I've heard of three.js but never used it much. We can mirror their object structure where it makes sense, and crib from their primitive generating code. It's also a good checklist of what a graphics engine needs.

The handedness of the triangle determines whether they are front or back, and webGL ignores the backwards ones. That was my first suspicion but I changed the order around and it still rendered with triangleMesh so I'm not sure.

I like the API decision of rendering data, since that data is easy to change with signals. You'd be surprised how difficult motion is in C++.

It might be a good idea for you to come up with roadmap to state and prioritize what you want. I'm happy to give it a shot.

[TheSeamau5]

So, for modularity, it would be a nice experiment to slam everything into one file. It would be nice to try it and compare the two.

I could possibly open up a new page and put everything there and then, when ready, merge with the master branch.

By the way, your course looked like a fun course. The projects all seem interesting (if you don't mind me checking them out that is).

Normals:

The idea is to partly compute normals beforehand. Your mesh (cube, sphere, etc...) would have some basic normal values. And then you'd do the trick of computing the transpose of the inverse of the model matrix, which gives you the normal matrix. This gets passed on as a uniform and then,

vNormal = NormalMatrix * normal;

Camera:

I think in the medium term, we'd want two cameras: one orthographic and one perspective. I think that this suits 99% of all use cases. One can imagine adding a fisheye lens-like camera but that sounds so rare and precise that it's better if the user makes that theirselves.

API:

As I was playing around with Elm, I realized that a lot could be done with records and immutable data. Then I got this thought: What if you could just easily JSON serialize a scene and just call render on that data? Obviously that's partly what Maya and AutoCAD and the rest do. Except that I bet that the process must be buried under an endless list of classes and subclasses and headaches. This is more like, "you just write the data. you call render. you get a scene." The whole trick with the API was how to structure in such a way to please the type system because you can't have heterogeneous data structures and the types must be well-known at compile-time. So, there are trade-offs.

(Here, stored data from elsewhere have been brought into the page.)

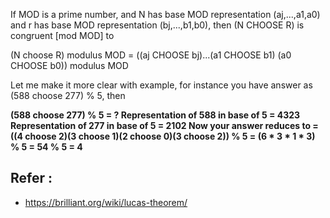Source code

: If MOD is a prime number, and N has base MOD representation (aj,...,a1,a0) and r has base MOD representation (bj,...,b1,b0), then (N CHOOSE R) is congruent [mod MOD] to

(N choose R) modulus MOD = ((aj CHOOSE bj)...(a1 CHOOSE b1) (a0 CHOOSE b0)) modulus MOD

Let me make it more clear with example, for instance you have answer as (588 choose 277) % 5, then


 **(588 choose 277) % 5 = ?
                Representation of 588 in base of 5 = 4323
                Representation of 277 in base of 5 = 2102
                Now your answer reduces to = ((4 choose 2)(3 choose 1)(2 choose 0)(3 choose 2)) % 5
                                         = (6 * 3 * 1 * 3) % 5
                                         = 54 % 5
                                         = 4**
                          
## Refer : 

- https://brilliant.org/wiki/lucas-theorem/
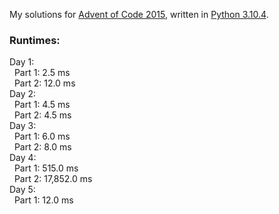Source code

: My solutions for [Advent of Code 2015](https://adventofcode.com/2015), written in [Python 3.10.4](https://www.python.org/).

### Runtimes:  
Day 1:  
&nbsp;&nbsp;Part 1: 2.5 ms  
&nbsp;&nbsp;Part 2: 12.0 ms  
Day 2:  
&nbsp;&nbsp;Part 1: 4.5 ms  
&nbsp;&nbsp;Part 2: 4.5 ms  
Day 3:  
&nbsp;&nbsp;Part 1: 6.0 ms  
&nbsp;&nbsp;Part 2: 8.0 ms  
Day 4:  
&nbsp;&nbsp;Part 1: 515.0 ms  
&nbsp;&nbsp;Part 2: 17,852.0 ms  
Day 5:  
&nbsp;&nbsp;Part 1: 12.0 ms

One can imagine a final form of the scene type to be something like

type alias Scene = {
  lights : List Light,
  objects : List Renderable,
  camera : Camera, -- or List Camera
  particles : List Particle,
  viewport : Viewport -- or change to sceneOptions, in case we need some flags here
}

I'm considering also moving from List to Array. Unfortunately, there is no special syntax for Array. It sounds like a nitpick but the goal is to abstract away as many details as possible and having to call Array.fromList has nothing to do with the actual intent of the code.

I'm a bit minimalist in that sense, I hate extraneous code. This is why I grew tired of C++. Worrying about things like "the rule of 3" or freeing pointers has nothing to do with the problem I have. So, yeah, I'm well aware of how gnarly C++ can get and now that I've discovered that there is most of the stuff I had to do in C++ could be taken care of by the compiler or runtime, I've lost patience with it.

Roadmap:

The goal of this library is to have a simple library to create 3D scenes. It is not intended to be full-featured or fully flexible but it should give the affordances necessary to do 90% of the things you might need. This should include:

• Simple Games
• Simple 3D scenes
• Demos (a la demoscene)
• Education (as in, one should find it advantageous to make tutorials or teach an intro course in 3D graphics, even at pre-college levels, using this library)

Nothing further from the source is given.